**Activity:**
Identify each line below containing the string "Содержание" and copy it.

**Provided data:**
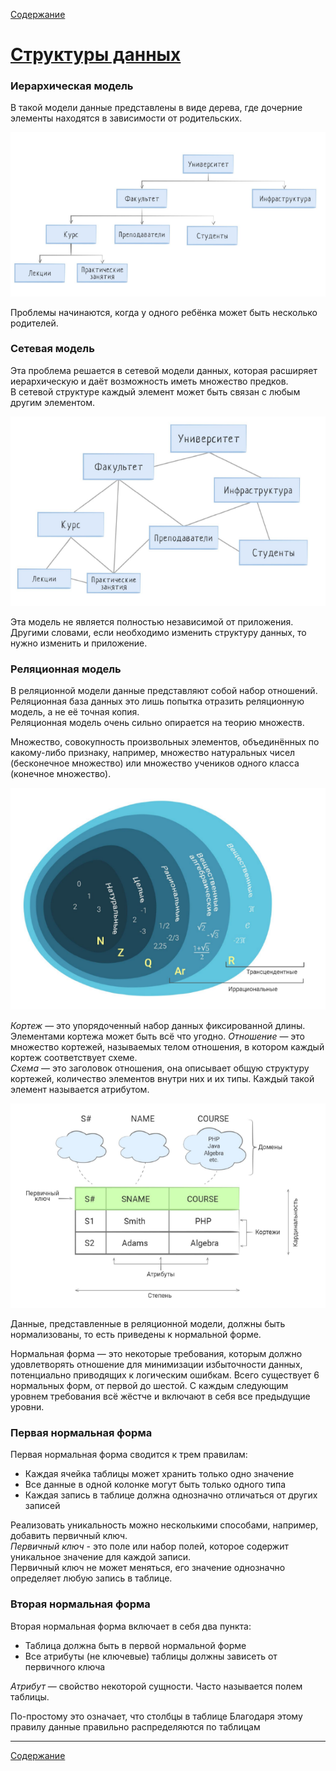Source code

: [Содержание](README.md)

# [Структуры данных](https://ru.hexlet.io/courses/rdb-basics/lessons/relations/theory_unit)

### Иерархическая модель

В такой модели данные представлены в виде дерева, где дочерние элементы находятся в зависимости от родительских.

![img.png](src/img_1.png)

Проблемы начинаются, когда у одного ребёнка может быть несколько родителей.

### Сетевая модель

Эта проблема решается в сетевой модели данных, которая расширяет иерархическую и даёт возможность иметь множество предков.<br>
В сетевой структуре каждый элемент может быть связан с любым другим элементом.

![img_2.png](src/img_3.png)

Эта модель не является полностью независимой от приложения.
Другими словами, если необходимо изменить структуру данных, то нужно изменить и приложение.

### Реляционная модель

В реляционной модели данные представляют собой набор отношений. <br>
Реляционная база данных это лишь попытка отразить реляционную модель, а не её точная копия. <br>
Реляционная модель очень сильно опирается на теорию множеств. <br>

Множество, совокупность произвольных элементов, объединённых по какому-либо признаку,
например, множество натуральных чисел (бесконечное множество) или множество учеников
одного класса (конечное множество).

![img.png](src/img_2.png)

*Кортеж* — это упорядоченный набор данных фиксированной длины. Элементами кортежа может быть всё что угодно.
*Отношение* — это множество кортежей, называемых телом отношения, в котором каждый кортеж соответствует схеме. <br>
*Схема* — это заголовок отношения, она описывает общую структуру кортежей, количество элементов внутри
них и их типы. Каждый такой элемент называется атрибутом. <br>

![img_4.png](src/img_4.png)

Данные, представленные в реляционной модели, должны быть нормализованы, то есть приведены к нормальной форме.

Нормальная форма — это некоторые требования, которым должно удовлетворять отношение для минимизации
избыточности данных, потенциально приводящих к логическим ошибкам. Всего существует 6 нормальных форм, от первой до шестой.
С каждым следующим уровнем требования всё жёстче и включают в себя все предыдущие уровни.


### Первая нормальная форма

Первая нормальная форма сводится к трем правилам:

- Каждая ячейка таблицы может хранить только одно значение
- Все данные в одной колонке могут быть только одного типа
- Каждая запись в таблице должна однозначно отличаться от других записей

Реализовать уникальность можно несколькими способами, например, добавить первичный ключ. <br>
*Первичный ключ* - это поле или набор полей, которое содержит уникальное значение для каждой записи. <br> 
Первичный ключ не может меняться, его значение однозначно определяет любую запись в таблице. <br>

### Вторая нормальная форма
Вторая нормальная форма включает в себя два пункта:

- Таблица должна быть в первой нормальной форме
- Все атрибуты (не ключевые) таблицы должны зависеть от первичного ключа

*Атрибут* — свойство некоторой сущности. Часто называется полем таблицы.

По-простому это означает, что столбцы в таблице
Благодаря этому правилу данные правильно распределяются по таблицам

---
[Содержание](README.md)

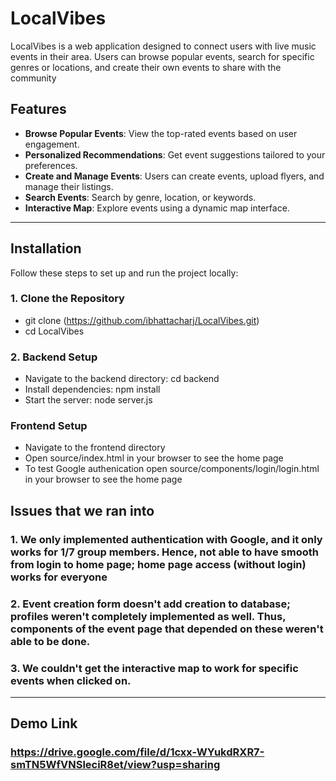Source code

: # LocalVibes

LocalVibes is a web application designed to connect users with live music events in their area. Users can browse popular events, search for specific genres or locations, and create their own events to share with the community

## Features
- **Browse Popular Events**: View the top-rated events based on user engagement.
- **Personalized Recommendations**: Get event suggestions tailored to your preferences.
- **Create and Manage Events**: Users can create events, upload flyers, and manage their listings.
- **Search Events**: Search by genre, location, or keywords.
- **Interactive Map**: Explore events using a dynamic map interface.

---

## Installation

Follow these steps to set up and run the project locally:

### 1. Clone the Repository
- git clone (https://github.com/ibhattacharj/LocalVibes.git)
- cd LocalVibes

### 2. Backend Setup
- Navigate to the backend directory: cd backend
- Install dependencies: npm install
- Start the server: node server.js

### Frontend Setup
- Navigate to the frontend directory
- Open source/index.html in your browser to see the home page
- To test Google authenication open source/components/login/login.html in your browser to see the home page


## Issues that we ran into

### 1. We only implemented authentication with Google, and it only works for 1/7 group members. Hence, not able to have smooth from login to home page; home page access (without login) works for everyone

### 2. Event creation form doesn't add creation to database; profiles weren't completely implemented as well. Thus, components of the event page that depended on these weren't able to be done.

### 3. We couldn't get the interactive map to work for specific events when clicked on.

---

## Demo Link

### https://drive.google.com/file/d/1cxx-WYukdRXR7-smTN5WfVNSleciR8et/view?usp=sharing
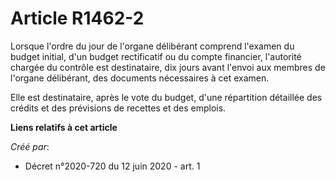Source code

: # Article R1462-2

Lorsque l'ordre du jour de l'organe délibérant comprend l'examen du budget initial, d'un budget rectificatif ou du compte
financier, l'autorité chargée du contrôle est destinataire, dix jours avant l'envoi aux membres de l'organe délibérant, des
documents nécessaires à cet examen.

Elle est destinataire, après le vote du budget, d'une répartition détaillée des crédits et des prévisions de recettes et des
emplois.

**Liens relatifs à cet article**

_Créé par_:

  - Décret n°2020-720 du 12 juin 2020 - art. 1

**Result of the task:**
: [Содержание](README.md)
[Содержание](README.md)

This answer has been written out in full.